▶ **ACTION ITEM**: Starting at the line that contains "2.1, eq.\ (2.1))", transcribe every remaining line of the entries exactly, including the last one.

########

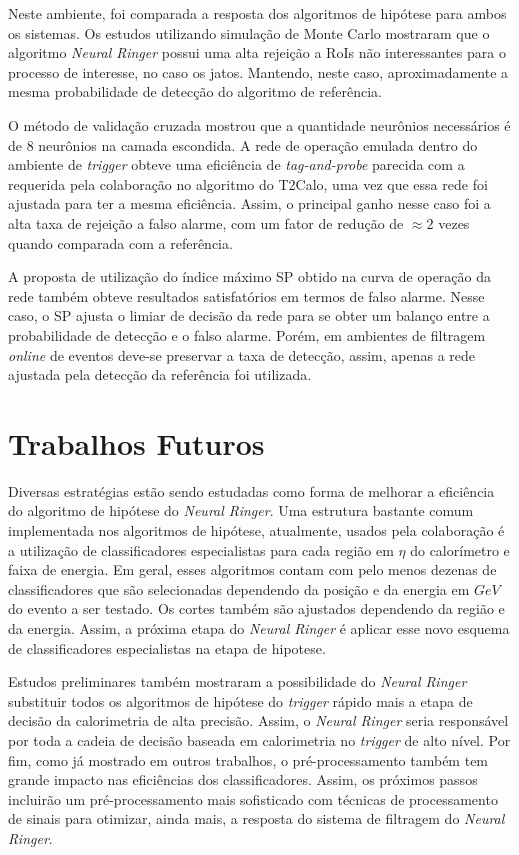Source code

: Neste ambiente, foi comparada a resposta dos algoritmos de hipótese para ambos os sistemas. Os estudos
utilizando simulação de Monte Carlo mostraram que o algoritmo \textit{Neural Ringer} possui uma alta rejeição
a RoIs não interessantes para o processo de interesse, no caso os jatos. Mantendo, neste caso, aproximadamente
a mesma probabilidade de detecção do algoritmo de referência.

O método de validação cruzada mostrou que a quantidade neurônios necessários é de 8 neurônios na
camada escondida. A rede de operação emulada dentro do ambiente de \textit{trigger} obteve uma eficiência de
\textit{tag-and-probe} parecida com a requerida pela colaboração no algoritmo do T2Calo, uma vez que essa rede
foi ajustada para ter a mesma eficiência. Assim, o principal ganho nesse caso foi a alta taxa de rejeição
a falso alarme, com um fator de redução de  $\approx2$ vezes quando comparada com a referência.

A proposta de utilização do índice máximo SP obtido na curva de operação da rede também obteve
resultados satisfatórios em termos de falso alarme. Nesse caso, o SP ajusta o limiar de decisão da rede
para se obter um balanço entre a probabilidade de detecção e o falso alarme.  Porém, em ambientes
de filtragem \textit{online} de eventos deve-se preservar a taxa de detecção, assim, apenas a rede
ajustada pela detecção da referência foi utilizada.


\section{Trabalhos Futuros}

Diversas estratégias estão sendo estudadas como forma de melhorar a eficiência do algoritmo de hipótese do
\textit{Neural Ringer}. Uma estrutura bastante comum implementada nos algoritmos de hipótese, atualmente, 
usados pela colaboração é a utilização de classificadores especialistas para cada região em $\eta$ do calorímetro e faixa de energia.
Em geral, esses algoritmos contam com pelo menos dezenas de classificadores que são selecionadas dependendo da posição e da energia
em $GeV$ do evento a ser testado. Os cortes também são ajustados dependendo da região e da energia. Assim, a próxima etapa do \textit{Neural Ringer}
é aplicar esse novo esquema de classificadores especialistas na etapa de hipotese.

Estudos preliminares também mostraram a possibilidade do \textit{Neural Ringer} substituir todos os algoritmos de hipótese do \textit{trigger} rápido mais 
a etapa de decisão da calorimetria de alta precisão. Assim, o  \textit{Neural Ringer} seria responsável por toda a cadeia de decisão baseada em calorimetria
no \textit{trigger} de alto nível. Por fim, como já mostrado em outros trabalhos, o pré-processamento também tem grande impacto nas eficiências dos 
classificadores. Assim, os próximos passos incluirão um pré-processamento mais sofisticado com técnicas de processamento de sinais para otimizar, ainda mais, 
a resposta do sistema de filtragem do \textit{Neural Ringer}.







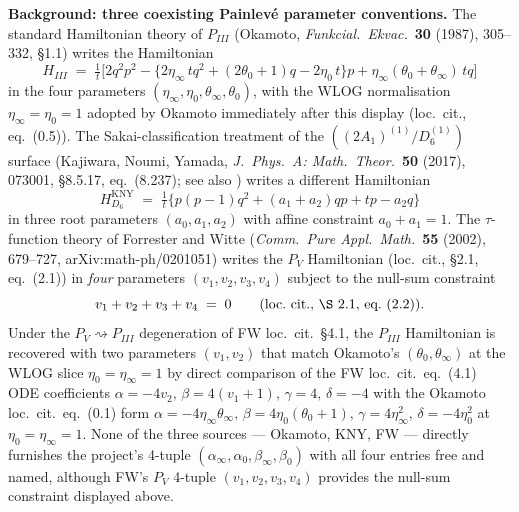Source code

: \medskip
\noindent\textbf{Background: three coexisting Painlev\'e
parameter conventions.}\hspace{0.5em}
The standard Hamiltonian theory of $P_{III}$ (Okamoto,
{\em Funkcial.\ Ekvac.}\ {\bf 30} (1987), 305--332, \S 1.1)
writes the Hamiltonian
\[
  H_{III} \;=\; \tfrac{1}{t}\bigl[2 q^{2} p^{2} -
       \{2 \eta_\infty\, t q^{2} + (2 \theta_0 + 1) q
       - 2 \eta_0\, t\}p
       + \eta_\infty(\theta_0 + \theta_\infty)\, t q\bigr]
\]
in the four parameters $(\eta_\infty, \eta_0, \theta_\infty,
\theta_0)$, with the WLOG normalisation
$\eta_\infty = \eta_0 = 1$ adopted by Okamoto immediately
after this display (loc.\ cit., eq.\ (0.5)). The
Sakai-classification treatment of the
$((2 A_1)^{(1)} / D_6^{(1)})$ surface (Kajiwara, Noumi, Yamada,
{\em J.\ Phys.\ A: Math.\ Theor.}\ {\bf 50} (2017), 073001,
\S 8.5.17, eq.\ (8.237); see also \cite{noumiyamada1998painleve,
ohyama2006studies, jimbomiwa1981monodromy}) writes a different
Hamiltonian
\[
  H_{D_6}^{\mathrm{KNY}} \;=\; \tfrac{1}{t}\bigl\{p(p-1) q^{2}
       + (a_1 + a_2) q p + t p - a_2 q\bigr\}
\]
in three root parameters $(a_0, a_1, a_2)$ with affine
constraint $a_0 + a_1 = 1$. The $\tau$-function theory of
Forrester and Witte ({\em Comm.\ Pure Appl.\ Math.}\
{\bf 55} (2002), 679--727, arXiv:math-ph/0201051) writes the
$P_V$ Hamiltonian (loc.\ cit., \S 2.1, eq.\ (2.1)) in {\em four}
parameters $(v_1, v_2, v_3, v_4)$ subject to the null-sum
constraint
\[
  v_1 + v_2 + v_3 + v_4 \;=\; 0
  \qquad\text{(loc.\ cit., \S 2.1, eq.\ (2.2))}.
\]
Under the $P_V \rightsquigarrow P_{III}$ degeneration of FW
loc.\ cit.\ \S 4.1, the $P_{III}$ Hamiltonian is recovered with
two parameters $(v_1, v_2)$ that match Okamoto's
$(\theta_0, \theta_\infty)$ at the WLOG slice
$\eta_0 = \eta_\infty = 1$ by direct comparison of the FW
loc.\ cit.\ eq.\ (4.1) ODE coefficients $\alpha = -4 v_2,\,
\beta = 4(v_1 + 1),\, \gamma = 4,\, \delta = -4$ with the
Okamoto loc.\ cit.\ eq.\ (0.1) form
$\alpha = -4 \eta_\infty \theta_\infty,\,
\beta = 4 \eta_0 (\theta_0 + 1),\, \gamma = 4 \eta_\infty^{2},\,
\delta = -4 \eta_0^{2}$ at $\eta_0 = \eta_\infty = 1$. None of
the three sources --- Okamoto, KNY, FW --- directly furnishes
the project's 4-tuple
$(\alpha_\infty, \alpha_0, \beta_\infty, \beta_0)$ with all
four entries free and named, although FW's $P_V$ 4-tuple
$(v_1, v_2, v_3, v_4)$ provides the null-sum constraint
displayed above.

########

▶ **RESPONSE**:
$P_V$ Hamiltonian (loc.\ cit., \S 2.1, eq.\ (2.1)) in {\em four}
parameters $(v_1, v_2, v_3, v_4)$ subject to the null-sum
constraint
\[
  v_1 + v_2 + v_3 + v_4 \;=\; 0
  \qquad\text{(loc.\ cit., \S 2.1, eq.\ (2.2))}.
\]
Under the $P_V \rightsquigarrow P_{III}$ degeneration of FW
loc.\ cit.\ \S 4.1, the $P_{III}$ Hamiltonian is recovered with
two parameters $(v_1, v_2)$ that match Okamoto's
$(\theta_0, \theta_\infty)$ at the WLOG slice
$\eta_0 = \eta_\infty = 1$ by direct comparison of the FW
loc.\ cit.\ eq.\ (4.1) ODE coefficients $\alpha = -4 v_2,\,
\beta = 4(v_1 + 1),\, \gamma = 4,\, \delta = -4$ with the
Okamoto loc.\ cit.\ eq.\ (0.1) form
$\alpha = -4 \eta_\infty \theta_\infty,\,
\beta = 4 \eta_0 (\theta_0 + 1),\, \gamma = 4 \eta_\infty^{2},\,
\delta = -4 \eta_0^{2}$ at $\eta_0 = \eta_\infty = 1$. None of
the three sources --- Okamoto, KNY, FW --- directly furnishes
the project's 4-tuple
$(\alpha_\infty, \alpha_0, \beta_\infty, \beta_0)$ with all
four entries free and named, although FW's $P_V$ 4-tuple
$(v_1, v_2, v_3, v_4)$ provides the null-sum constraint
displayed above.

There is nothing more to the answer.